Your suggestions so far are really thoughtful and appreciated, I am checking them all out. Please keep them coming!
posted by quarterframer at 11:27 AM on December 6, 2007


I was going to suggest some sort of travel, but I see she's planning on that already. I think that's a great idea - get away from everything for a while and see if your head clears out any. Can you get her something for her trip? Either some kind of travel gear or maybe spring for some of the tickets?
posted by Quietgal at 12:01 PM on December 6, 2007


Would continuing in the field mean continuing in academia, or is it a field where you get the degree and go into industry or other real-world work?

If it's academia, one thing that might be of interest for her is impostor syndrome. I don't know if that has anything to do with her indecision about whether to continue, but it might be of interest. There are a lot of reasons to be ambivalent about academic work, but she shouldn't let herself get caught up in a feeling that she secretly can't hack it. (since the feeling that you secretly can't hack it is, more often than not at this level, an illusion)

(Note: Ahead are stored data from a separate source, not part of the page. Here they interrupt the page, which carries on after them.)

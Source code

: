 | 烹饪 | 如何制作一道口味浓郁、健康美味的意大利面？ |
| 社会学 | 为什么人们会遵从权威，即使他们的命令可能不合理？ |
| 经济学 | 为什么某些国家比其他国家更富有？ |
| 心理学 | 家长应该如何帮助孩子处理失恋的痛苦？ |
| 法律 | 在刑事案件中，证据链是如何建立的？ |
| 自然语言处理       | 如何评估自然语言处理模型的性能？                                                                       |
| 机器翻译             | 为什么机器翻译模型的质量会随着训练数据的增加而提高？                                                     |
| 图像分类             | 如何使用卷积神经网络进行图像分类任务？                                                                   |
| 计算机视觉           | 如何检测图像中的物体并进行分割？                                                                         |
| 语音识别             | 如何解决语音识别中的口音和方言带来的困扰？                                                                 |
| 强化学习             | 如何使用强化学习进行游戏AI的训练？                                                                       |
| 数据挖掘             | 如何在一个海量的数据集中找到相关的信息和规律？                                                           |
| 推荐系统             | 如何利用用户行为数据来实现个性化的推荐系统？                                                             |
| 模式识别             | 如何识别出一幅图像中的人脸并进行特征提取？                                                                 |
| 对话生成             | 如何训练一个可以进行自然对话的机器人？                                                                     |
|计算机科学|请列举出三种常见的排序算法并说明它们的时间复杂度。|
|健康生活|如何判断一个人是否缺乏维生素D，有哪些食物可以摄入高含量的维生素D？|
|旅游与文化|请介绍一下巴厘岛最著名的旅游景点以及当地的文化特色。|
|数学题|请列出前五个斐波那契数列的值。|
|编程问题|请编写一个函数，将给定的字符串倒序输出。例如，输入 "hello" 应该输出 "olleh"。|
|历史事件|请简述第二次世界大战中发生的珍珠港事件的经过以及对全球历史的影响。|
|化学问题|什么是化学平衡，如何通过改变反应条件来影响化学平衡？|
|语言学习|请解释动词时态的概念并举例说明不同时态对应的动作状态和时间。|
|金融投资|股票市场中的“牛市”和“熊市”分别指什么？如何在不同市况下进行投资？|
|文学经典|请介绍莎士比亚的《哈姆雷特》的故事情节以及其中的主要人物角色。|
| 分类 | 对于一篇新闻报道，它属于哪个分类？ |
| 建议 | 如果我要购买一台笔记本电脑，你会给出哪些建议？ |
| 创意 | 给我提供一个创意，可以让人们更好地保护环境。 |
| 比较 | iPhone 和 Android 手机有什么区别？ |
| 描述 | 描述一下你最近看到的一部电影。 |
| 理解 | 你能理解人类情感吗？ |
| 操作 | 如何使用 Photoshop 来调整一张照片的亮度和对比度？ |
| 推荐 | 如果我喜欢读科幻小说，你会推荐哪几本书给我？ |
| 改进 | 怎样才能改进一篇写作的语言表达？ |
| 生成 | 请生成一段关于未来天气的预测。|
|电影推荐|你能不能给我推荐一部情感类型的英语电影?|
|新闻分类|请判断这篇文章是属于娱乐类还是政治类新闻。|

I don't have any great gift suggestions, my inclination would be don't get a gift certificate unless it's for a massage. Something enduring is always my preference, or a great bottle of wine/champagne where she can keep the bottle. But it's wonderful of you to think of doing this for her. Maybe you could organize a low-key party a few days after she files, for her well-wishers to come applaud her? Maybe you could go on a day trip with her somewhere a few days after she files? After she files, there will be a let-down, and having a little trip to look forward to (after she's had a chance to sleep and begin to get her life back together) might pick her back up.
posted by LobsterMitten at 2:57 PM on December 6, 2007


She may already have one depending on her field, and it's pricier than you're looking for, but the Compact Oxford English Dictionary is one of the great gifts for a major academic occasion. For a scholar in the humanities, it's a must have. There's also the cheaper Shorter OED, which I don't like as much, but it's within your price range and still a lot of dictionary.
posted by LobsterMitten at 3:02 PM on December 6, 2007


My sister was in a similar situation - after spending 25+ years nonstop in school (since kindergarden) and completing a Ph.D. in biochemistry, she worked in cancer research and learned that research wasn't really her thing. She really loved art, it was her passion, and she tried all sorts of things to reconcile that. Did a science communications course, tried to find jobs with design and science, tried to work in the Science Museum...to no avail.

She then took a year off to regroup and think about her options. Did everything EXCEPT academics. She then started on a foundational arts course, and now she's happily doing a degree in illustration.

I'll send her this link and see what she recommends. We're both in different timezones though so it may be a while before I get an answer.
posted by divabat at 4:02 PM on December 6, 2007


I just listened to Feynman's Rainbow. It's a book about a superstar postdoc going through an identity crisis in the Caltech physics department, and the conversations with Feynman which pulled him through. I don't know, maybe it's too close to your friend's anxiety, so you'd want to look at it closely, but it's excellent.

On the spiritual side, I really like The Feeling Buddha. I am a postdoc myself, and it's had a big impact on my professional ambitions and motives.